Write out, from the entries below, exactly the lines that run between the lines holding "In other words, the" and "and eventually reach", inclusive, and stop there.
** Extracted information follows **
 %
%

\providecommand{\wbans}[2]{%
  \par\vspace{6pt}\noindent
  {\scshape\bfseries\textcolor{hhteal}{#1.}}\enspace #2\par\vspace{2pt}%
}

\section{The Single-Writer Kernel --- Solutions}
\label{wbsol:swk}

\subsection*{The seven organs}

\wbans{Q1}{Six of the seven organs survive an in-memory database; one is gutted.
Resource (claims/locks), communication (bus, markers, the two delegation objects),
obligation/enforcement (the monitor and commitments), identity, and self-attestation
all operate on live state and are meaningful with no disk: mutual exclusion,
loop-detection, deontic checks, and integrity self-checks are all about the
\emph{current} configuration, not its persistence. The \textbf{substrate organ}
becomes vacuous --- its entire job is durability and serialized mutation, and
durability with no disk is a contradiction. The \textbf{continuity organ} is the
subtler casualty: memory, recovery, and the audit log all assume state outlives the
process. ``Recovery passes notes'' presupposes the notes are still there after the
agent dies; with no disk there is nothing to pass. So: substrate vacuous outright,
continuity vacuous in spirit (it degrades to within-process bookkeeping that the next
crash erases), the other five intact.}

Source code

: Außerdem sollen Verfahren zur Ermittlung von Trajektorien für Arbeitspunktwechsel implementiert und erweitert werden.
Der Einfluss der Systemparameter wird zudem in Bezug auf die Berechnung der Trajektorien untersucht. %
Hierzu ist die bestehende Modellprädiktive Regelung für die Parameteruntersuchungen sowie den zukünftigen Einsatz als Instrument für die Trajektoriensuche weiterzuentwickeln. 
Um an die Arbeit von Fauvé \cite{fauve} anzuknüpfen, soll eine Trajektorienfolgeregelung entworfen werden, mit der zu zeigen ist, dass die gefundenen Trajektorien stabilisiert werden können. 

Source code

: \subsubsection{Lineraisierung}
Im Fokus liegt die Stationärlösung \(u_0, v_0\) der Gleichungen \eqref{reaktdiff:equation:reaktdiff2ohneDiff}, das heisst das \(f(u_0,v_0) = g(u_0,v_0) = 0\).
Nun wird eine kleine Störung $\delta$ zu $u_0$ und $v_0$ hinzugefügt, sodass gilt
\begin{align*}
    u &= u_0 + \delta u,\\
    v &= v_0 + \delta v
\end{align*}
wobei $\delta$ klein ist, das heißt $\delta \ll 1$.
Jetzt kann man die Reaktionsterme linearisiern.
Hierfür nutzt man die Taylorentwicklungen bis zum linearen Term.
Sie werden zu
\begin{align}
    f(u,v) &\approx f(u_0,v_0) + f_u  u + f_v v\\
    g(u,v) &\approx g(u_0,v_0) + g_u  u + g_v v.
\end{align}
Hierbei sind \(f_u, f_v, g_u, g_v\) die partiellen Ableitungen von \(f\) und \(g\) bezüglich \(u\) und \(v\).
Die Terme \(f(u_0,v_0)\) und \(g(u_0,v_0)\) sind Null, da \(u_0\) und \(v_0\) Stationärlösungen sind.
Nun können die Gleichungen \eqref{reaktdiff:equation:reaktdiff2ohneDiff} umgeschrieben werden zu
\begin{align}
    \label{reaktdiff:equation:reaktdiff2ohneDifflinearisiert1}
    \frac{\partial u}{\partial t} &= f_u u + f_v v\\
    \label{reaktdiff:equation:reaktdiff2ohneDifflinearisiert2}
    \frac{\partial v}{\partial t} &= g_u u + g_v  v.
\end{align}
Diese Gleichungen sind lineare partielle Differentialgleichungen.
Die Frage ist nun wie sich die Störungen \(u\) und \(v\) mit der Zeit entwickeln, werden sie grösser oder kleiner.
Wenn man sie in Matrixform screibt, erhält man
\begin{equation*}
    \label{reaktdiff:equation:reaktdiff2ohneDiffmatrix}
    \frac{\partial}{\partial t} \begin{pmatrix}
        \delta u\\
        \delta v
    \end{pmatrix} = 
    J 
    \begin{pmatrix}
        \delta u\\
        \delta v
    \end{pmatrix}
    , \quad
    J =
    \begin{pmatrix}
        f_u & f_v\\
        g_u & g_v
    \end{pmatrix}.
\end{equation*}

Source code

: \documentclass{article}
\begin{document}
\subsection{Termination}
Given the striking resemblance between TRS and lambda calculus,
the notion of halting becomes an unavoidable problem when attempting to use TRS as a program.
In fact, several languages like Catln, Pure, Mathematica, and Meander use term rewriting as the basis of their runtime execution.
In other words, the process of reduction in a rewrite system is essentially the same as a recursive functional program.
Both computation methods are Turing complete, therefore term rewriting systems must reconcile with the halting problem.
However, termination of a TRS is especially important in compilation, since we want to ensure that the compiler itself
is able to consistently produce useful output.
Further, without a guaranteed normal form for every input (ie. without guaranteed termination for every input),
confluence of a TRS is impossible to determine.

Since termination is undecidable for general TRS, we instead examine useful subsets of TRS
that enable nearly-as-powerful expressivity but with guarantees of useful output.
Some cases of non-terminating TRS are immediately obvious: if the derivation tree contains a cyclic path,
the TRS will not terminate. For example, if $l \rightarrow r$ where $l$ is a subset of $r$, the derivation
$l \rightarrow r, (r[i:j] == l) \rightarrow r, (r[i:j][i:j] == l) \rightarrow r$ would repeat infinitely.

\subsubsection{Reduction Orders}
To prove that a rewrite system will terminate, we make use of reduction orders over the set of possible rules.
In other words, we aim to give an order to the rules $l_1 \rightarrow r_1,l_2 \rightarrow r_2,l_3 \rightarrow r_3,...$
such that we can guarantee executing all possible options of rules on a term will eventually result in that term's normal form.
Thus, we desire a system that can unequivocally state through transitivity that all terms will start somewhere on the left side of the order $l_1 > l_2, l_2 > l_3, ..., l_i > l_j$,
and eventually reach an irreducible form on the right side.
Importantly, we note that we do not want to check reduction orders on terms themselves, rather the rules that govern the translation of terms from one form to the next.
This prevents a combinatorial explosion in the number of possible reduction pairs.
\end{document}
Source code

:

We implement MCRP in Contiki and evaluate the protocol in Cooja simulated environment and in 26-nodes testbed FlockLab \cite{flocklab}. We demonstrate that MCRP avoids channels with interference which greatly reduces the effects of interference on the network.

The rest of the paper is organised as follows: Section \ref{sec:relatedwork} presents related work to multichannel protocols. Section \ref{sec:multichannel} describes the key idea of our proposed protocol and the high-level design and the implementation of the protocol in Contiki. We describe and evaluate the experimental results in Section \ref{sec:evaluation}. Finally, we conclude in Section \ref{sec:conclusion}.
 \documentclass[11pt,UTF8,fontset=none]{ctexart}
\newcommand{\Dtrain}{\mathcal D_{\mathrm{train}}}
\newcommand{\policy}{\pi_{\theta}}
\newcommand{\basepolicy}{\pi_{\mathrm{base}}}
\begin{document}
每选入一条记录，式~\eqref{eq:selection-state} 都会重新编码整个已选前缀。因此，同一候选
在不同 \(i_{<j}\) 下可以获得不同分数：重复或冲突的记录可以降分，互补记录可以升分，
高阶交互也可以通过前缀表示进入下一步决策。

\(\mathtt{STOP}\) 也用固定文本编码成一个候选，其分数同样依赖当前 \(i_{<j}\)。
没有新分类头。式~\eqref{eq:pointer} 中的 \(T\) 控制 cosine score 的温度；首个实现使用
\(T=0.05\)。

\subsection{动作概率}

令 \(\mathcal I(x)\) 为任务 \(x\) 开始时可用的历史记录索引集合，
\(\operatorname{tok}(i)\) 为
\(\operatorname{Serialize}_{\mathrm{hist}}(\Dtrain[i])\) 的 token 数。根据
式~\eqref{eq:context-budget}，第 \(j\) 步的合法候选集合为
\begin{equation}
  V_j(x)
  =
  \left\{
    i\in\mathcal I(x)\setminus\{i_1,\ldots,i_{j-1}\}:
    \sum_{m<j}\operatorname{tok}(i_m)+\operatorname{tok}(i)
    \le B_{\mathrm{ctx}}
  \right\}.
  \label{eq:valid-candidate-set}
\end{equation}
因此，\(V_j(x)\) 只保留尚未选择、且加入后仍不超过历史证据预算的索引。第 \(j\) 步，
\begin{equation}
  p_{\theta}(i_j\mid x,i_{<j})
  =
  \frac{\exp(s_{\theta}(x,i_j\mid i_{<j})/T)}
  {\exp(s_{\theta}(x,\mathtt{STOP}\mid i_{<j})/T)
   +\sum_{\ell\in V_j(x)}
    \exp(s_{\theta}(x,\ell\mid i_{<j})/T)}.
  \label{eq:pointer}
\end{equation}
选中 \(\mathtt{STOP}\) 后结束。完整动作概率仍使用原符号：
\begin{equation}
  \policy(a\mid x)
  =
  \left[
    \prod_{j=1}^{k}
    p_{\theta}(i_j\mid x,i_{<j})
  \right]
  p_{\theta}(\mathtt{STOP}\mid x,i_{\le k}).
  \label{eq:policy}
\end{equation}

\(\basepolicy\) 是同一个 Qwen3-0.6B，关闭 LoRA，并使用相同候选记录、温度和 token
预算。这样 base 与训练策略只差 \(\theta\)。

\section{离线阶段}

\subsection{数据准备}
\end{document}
** End of Extracted information **
Solution to this exercise:
In other words, the process of reduction in a rewrite system is essentially the same as a recursive functional program.
Both computation methods are Turing complete, therefore term rewriting systems must reconcile with the halting problem.
However, termination of a TRS is especially important in compilation, since we want to ensure that the compiler itself
is able to consistently produce useful output.
Further, without a guaranteed normal form for every input (ie. without guaranteed termination for every input),
confluence of a TRS is impossible to determine.

Since termination is undecidable for general TRS, we instead examine useful subsets of TRS
that enable nearly-as-powerful expressivity but with guarantees of useful output.
Some cases of non-terminating TRS are immediately obvious: if the derivation tree contains a cyclic path,
the TRS will not terminate. For example, if $l \rightarrow r$ where $l$ is a subset of $r$, the derivation
$l \rightarrow r, (r[i:j] == l) \rightarrow r, (r[i:j][i:j] == l) \rightarrow r$ would repeat infinitely.

\subsubsection{Reduction Orders}
To prove that a rewrite system will terminate, we make use of reduction orders over the set of possible rules.
In other words, we aim to give an order to the rules $l_1 \rightarrow r_1,l_2 \rightarrow r_2,l_3 \rightarrow r_3,...$
such that we can guarantee executing all possible options of rules on a term will eventually result in that term's normal form.
Thus, we desire a system that can unequivocally state through transitivity that all terms will start somewhere on the left side of the order $l_1 > l_2, l_2 > l_3, ..., l_i > l_j$,
and eventually reach an irreducible form on the right side.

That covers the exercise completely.